'''
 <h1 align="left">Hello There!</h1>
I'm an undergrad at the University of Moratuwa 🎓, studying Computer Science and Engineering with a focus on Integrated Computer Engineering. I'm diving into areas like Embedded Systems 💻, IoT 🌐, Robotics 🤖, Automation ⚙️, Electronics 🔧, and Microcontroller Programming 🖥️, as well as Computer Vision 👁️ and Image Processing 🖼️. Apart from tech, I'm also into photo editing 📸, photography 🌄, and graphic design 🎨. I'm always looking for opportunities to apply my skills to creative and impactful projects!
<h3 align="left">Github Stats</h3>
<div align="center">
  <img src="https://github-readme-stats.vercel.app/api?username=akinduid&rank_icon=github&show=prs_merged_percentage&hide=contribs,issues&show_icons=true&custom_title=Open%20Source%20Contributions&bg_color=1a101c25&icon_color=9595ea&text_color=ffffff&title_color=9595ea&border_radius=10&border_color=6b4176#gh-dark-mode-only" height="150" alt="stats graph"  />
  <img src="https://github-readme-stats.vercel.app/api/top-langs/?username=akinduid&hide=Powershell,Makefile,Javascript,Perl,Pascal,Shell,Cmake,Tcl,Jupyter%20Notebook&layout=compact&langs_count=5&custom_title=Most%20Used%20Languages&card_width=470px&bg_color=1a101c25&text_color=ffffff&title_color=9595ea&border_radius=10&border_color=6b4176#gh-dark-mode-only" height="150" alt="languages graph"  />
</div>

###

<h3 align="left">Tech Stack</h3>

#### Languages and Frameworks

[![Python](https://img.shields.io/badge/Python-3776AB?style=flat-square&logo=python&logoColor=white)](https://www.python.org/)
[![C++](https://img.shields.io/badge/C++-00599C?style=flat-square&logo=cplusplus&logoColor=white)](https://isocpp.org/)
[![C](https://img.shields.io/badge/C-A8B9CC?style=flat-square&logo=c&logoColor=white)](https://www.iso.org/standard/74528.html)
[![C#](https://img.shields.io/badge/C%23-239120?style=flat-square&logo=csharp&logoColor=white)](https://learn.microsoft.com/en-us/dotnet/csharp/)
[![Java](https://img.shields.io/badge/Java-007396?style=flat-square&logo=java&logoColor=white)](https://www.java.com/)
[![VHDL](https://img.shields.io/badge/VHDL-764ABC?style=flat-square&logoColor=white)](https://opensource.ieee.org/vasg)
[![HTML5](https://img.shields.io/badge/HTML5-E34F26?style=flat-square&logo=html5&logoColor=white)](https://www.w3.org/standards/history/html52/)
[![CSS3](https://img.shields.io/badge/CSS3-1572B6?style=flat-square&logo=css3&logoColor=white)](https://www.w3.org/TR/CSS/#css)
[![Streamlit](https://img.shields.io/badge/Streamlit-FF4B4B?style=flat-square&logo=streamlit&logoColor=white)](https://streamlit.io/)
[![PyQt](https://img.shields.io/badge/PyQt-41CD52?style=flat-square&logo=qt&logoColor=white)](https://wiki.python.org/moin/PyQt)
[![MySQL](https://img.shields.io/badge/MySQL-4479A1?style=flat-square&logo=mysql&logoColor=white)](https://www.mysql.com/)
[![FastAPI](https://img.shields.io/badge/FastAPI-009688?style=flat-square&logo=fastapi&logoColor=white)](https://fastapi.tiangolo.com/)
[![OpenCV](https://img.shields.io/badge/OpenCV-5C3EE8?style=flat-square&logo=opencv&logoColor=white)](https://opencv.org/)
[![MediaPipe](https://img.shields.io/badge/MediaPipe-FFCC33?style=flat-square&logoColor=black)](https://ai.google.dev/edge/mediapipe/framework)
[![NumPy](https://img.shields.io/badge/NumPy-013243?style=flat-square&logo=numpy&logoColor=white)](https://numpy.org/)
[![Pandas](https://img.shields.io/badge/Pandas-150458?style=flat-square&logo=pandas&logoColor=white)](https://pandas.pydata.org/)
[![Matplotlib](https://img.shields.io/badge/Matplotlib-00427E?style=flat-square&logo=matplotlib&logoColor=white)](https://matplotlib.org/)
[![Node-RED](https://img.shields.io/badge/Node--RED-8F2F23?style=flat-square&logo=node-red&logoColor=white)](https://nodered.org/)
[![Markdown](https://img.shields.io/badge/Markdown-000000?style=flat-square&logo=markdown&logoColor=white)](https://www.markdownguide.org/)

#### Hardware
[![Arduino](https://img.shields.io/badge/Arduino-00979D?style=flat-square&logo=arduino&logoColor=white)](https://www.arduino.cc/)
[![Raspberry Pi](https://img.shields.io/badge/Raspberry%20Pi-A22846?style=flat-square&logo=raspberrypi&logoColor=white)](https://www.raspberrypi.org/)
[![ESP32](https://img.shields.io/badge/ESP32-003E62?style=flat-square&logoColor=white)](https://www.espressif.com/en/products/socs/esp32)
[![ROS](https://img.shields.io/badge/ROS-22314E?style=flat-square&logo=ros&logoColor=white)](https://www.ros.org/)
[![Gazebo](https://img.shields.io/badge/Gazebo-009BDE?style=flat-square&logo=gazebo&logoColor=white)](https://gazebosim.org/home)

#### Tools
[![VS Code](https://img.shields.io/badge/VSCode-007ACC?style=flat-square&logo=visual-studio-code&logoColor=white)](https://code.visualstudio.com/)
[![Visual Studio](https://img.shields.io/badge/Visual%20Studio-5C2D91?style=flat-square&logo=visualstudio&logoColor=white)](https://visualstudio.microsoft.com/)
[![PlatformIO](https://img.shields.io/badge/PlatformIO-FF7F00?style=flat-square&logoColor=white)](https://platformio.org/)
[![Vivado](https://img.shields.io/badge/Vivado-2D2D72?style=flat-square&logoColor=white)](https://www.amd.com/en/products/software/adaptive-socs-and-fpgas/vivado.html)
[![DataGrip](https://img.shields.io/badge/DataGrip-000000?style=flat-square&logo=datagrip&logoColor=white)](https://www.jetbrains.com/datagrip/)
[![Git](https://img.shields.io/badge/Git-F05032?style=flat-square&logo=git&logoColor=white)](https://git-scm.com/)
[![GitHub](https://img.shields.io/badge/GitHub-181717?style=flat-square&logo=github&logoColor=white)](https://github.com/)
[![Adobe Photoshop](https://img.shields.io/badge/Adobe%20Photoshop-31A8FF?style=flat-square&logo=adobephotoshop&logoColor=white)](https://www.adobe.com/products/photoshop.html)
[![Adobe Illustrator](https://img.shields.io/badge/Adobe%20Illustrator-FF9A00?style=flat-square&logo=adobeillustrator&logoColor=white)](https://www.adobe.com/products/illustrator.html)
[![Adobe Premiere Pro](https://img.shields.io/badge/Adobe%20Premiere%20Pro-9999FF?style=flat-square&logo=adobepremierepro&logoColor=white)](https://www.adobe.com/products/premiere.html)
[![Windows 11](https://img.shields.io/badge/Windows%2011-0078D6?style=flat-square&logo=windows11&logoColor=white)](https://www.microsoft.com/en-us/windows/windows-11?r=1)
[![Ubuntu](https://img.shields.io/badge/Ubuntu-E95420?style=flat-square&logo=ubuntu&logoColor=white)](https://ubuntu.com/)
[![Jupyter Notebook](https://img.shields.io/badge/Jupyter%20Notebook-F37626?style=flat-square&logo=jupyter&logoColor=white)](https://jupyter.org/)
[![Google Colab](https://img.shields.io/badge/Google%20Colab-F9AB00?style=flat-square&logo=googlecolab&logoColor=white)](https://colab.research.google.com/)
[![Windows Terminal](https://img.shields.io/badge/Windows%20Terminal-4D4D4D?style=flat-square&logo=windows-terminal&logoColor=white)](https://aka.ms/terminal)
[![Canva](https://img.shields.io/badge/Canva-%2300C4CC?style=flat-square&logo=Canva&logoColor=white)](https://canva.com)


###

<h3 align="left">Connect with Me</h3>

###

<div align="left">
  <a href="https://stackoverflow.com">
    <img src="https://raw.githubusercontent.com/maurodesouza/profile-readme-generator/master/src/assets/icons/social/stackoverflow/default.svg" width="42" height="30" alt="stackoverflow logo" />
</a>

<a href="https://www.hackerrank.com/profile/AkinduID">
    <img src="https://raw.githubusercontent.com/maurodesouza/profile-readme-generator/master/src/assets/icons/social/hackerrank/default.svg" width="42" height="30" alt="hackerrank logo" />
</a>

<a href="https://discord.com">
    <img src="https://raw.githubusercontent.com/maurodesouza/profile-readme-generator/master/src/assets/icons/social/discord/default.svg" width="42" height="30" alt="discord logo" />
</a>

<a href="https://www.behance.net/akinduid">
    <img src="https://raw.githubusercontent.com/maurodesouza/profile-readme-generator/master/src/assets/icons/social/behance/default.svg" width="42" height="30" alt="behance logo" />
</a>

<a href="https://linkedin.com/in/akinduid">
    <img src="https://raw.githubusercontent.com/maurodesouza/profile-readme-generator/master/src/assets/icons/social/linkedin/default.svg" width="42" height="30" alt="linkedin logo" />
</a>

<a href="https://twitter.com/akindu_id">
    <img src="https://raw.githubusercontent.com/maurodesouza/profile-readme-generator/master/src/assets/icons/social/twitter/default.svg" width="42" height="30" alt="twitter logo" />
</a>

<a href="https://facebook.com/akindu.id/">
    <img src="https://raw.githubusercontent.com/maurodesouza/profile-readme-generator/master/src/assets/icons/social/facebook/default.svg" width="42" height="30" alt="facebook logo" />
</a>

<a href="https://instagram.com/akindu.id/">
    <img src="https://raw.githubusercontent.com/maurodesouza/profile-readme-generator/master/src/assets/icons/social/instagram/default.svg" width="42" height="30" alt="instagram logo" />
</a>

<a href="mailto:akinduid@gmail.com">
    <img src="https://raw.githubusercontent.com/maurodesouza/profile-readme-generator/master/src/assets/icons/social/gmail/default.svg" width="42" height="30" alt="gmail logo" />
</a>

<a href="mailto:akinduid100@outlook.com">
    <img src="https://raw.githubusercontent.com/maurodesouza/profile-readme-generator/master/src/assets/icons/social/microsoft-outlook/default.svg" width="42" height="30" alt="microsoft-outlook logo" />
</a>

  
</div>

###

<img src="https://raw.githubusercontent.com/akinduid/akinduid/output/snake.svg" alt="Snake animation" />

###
'''
▸ **Task goal**: Copy each line from the data that features the string "outlook".

▸ **Response to the task**:
<a href="mailto:akinduid100@outlook.com">
    <img src="https://raw.githubusercontent.com/maurodesouza/profile-readme-generator/master/src/assets/icons/social/microsoft-outlook/default.svg" width="42" height="30" alt="microsoft-outlook logo" />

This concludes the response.